The p+-region has several functions:

  • It releases the electric field within the gate-oxide inside the corner of the trench. This should increase the reliability and long term stability of the device.
  • It diverts holes from entering the p-base regions during forward conduction. This increases the latching current density,because a smaller fraction of the hole current flows into the p-base under the n+-source region, resulting in a larger forward biased safe operating area of the device.

The n-buffer surrounding the p+region has the following function:

  • During forward conduction, the channel current of the device flows around the p+-region resulting in a JFET pinch-off phenomenon between the p+- regions of neighboring IGBT-cells. Introducing the N buffer, the JFET-resistance should be minimized.

The proposed TIGBTs have been designed for a blocking voltage of about 600V and a threshold voltage of 4V. The essential geometrical and doping parameters were chosen to fit this spec. The device structure were formed using the graphical structure editor DevEdit. Analytical doping profiles were added to the device. DevEdit is able to produce meshes with no obtuse triangles based on the doping gradients and geometry of the structure. All simulations were performed using ATLAS/S-Pisces.

 

On-state Characteristics: Conventional TIGBT

Figure 2 shows the ATLAS result for the on-state voltage drop of a conventional TIGBT as a function of the cell-pitch for several fixed current densities.

 

Figure 2. On-state voltage drop of a conventional TIGBT
with anode density as parameters. VG = 15V.

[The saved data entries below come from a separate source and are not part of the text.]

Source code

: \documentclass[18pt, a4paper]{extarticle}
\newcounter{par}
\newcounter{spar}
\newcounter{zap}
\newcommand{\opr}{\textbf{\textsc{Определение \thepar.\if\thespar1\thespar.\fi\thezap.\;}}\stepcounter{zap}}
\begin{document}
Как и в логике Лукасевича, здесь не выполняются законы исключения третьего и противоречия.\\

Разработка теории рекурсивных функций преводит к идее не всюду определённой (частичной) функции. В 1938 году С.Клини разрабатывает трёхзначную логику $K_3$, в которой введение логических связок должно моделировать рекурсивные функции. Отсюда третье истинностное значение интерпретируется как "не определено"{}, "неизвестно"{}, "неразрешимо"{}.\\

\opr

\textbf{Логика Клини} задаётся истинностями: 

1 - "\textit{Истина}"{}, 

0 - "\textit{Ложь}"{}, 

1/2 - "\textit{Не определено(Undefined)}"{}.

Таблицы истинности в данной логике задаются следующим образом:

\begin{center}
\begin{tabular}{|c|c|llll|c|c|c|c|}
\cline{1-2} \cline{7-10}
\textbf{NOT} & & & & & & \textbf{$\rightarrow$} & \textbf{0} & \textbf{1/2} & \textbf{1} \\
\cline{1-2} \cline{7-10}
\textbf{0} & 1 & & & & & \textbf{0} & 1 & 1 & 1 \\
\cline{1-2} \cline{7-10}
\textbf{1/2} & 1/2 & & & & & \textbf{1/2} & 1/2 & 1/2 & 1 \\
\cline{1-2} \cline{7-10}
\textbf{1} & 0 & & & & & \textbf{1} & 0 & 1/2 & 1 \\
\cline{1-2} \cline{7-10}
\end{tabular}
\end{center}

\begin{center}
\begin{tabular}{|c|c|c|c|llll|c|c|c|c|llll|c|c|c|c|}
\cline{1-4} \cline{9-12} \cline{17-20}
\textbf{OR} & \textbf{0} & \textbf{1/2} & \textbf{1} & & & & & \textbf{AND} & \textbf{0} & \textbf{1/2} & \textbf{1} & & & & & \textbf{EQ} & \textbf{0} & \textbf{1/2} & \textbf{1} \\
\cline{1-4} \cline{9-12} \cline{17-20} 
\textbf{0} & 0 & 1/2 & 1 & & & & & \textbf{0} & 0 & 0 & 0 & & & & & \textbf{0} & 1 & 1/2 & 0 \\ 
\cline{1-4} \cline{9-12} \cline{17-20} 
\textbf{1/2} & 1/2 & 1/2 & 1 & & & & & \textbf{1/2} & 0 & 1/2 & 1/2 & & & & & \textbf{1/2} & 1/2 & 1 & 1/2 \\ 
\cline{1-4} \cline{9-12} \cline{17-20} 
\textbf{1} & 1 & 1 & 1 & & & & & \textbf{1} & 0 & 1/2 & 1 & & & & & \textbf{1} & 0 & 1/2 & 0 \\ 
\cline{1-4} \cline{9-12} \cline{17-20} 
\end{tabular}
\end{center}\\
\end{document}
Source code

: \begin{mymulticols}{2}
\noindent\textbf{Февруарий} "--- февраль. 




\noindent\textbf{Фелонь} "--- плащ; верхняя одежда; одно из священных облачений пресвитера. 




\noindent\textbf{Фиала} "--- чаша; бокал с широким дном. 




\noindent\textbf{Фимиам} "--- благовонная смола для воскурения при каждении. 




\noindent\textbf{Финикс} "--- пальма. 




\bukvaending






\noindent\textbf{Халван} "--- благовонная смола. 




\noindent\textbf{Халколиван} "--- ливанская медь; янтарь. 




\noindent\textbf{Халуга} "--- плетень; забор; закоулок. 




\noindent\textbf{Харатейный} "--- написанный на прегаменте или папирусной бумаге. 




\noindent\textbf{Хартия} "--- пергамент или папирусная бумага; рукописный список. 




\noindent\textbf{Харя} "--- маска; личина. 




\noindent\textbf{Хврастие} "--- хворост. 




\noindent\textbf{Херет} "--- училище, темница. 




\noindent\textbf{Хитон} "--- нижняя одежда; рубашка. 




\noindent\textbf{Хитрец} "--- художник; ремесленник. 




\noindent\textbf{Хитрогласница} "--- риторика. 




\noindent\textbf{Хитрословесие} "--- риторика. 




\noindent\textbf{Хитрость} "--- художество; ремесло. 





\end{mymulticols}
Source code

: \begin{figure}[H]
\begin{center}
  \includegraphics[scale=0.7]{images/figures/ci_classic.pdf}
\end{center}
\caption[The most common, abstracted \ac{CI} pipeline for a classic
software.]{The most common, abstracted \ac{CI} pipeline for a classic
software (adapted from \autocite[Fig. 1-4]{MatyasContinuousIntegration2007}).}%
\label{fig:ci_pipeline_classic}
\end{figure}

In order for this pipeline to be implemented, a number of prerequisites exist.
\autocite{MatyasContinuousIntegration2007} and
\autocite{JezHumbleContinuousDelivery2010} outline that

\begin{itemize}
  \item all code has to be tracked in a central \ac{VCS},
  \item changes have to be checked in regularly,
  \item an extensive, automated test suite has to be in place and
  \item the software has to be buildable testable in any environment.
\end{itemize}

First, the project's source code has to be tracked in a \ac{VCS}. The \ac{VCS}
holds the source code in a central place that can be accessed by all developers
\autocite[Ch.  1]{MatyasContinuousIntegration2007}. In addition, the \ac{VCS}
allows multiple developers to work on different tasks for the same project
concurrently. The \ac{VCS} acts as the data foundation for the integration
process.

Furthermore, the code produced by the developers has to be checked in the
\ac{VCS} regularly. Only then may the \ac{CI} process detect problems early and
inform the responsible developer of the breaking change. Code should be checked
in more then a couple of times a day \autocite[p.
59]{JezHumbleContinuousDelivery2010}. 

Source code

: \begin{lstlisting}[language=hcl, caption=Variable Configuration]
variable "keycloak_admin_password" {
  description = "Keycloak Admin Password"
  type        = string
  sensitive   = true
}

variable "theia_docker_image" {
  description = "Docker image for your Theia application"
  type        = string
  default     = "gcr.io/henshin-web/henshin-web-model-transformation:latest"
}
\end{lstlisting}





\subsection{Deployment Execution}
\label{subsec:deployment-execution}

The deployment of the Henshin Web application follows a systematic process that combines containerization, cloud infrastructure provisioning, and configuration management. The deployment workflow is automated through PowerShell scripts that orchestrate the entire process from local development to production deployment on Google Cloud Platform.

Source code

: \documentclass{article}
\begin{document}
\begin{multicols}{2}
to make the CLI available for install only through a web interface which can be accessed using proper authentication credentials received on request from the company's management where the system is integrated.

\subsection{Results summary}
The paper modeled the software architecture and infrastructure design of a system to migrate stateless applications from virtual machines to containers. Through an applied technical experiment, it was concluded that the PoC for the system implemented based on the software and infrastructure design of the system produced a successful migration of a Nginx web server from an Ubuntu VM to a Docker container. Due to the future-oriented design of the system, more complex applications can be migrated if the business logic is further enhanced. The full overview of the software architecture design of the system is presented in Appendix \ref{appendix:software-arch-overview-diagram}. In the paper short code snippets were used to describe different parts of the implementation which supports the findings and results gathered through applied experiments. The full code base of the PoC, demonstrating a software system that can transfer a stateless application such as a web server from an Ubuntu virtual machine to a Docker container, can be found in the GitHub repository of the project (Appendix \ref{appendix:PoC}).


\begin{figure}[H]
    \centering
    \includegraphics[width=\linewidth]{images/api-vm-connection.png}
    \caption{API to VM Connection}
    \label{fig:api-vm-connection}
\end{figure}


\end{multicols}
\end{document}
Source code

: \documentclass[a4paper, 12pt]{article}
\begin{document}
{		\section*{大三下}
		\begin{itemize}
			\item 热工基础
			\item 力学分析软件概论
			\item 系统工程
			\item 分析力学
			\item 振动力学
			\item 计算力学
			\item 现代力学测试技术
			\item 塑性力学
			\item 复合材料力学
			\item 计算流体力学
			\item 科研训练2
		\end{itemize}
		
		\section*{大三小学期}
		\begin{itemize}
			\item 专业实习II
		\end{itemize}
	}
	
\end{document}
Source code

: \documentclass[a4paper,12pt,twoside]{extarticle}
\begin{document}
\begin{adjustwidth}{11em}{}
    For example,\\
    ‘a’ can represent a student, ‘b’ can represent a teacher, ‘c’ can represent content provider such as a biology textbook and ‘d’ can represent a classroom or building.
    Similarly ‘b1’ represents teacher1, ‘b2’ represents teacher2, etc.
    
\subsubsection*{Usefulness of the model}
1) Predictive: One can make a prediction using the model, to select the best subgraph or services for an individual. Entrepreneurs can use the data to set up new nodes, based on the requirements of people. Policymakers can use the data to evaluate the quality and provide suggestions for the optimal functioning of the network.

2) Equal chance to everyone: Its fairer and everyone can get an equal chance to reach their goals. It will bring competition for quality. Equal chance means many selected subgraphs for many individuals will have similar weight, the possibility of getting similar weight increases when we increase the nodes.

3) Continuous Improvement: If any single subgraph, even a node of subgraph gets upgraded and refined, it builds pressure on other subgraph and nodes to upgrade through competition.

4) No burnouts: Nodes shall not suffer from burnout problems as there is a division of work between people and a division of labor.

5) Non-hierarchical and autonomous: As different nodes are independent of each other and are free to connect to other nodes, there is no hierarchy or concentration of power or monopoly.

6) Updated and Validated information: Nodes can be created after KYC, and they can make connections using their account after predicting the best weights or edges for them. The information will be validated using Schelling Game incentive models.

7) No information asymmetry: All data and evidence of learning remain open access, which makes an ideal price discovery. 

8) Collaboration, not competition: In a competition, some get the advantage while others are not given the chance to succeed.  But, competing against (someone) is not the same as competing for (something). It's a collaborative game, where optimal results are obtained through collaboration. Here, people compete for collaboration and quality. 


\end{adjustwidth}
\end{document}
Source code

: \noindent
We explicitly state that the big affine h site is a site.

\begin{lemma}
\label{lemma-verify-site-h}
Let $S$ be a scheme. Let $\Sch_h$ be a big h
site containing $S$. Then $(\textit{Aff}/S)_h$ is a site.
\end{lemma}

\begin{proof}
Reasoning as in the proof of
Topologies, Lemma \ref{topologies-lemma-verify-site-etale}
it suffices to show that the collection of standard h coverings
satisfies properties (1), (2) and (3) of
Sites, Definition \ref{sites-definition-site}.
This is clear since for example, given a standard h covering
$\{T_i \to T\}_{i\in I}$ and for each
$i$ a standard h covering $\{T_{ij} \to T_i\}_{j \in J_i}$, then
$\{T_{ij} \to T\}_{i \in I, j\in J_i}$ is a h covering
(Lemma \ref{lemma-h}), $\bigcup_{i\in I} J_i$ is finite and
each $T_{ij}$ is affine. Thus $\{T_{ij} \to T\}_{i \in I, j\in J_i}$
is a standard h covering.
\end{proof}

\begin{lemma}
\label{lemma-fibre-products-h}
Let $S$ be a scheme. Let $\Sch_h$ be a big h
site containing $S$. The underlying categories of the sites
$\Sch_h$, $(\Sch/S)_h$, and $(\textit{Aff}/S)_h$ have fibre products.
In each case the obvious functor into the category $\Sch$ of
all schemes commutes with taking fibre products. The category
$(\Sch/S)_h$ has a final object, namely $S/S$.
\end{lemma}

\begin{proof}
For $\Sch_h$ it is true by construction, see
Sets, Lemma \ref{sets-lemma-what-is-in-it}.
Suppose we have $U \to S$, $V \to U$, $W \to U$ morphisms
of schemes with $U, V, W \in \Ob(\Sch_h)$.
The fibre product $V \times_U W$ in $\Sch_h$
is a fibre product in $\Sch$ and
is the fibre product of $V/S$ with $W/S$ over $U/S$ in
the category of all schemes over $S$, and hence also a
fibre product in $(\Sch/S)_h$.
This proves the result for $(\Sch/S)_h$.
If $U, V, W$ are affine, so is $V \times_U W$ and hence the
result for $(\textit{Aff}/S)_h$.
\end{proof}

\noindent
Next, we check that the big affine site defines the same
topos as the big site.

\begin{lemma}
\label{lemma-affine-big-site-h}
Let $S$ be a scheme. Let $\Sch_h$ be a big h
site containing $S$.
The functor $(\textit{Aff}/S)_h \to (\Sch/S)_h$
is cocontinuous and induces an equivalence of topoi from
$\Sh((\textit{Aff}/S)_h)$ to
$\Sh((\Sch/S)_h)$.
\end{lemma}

The TIGBT show an excellent low on-state voltage drop, which decreases linearly in the observed cell-pitch range, indicating that for constant anode voltages the anode current density strongly increase with decreasing cell-pitch. The increase of the ratio of the channel width per chip area results in a decrease of the channel resistance which in turn leads to higher anode current. Furthermore, even for a very small cell-pitch, no parasitic JFET-phenomenon can be observed. It is important to note, that the conventional TIGBT exhibits no saturation of the anode current for a small cell-pitch and usual gate-source voltages. However, the saturation is required to protect the device in case of short-circuit fault condition. Instead of this, a kink can be observed in Figure 3 in the anode current density. This indicates the latch-up of the parasitic thyristor structure inherent in the TIGBT. The hole current inside the p-base around the n+-region is large enough to produce a voltage drop of about 0.6V, which forward biases the n+/p-base junction. The injected electrons flow through the n-drift region, leading to an additional hole injection from the p+-substrate which in turn increases the hole current inside the p-base. This feedback results in the loss of gate control, and the anode current continues to flow even after grounding the gate.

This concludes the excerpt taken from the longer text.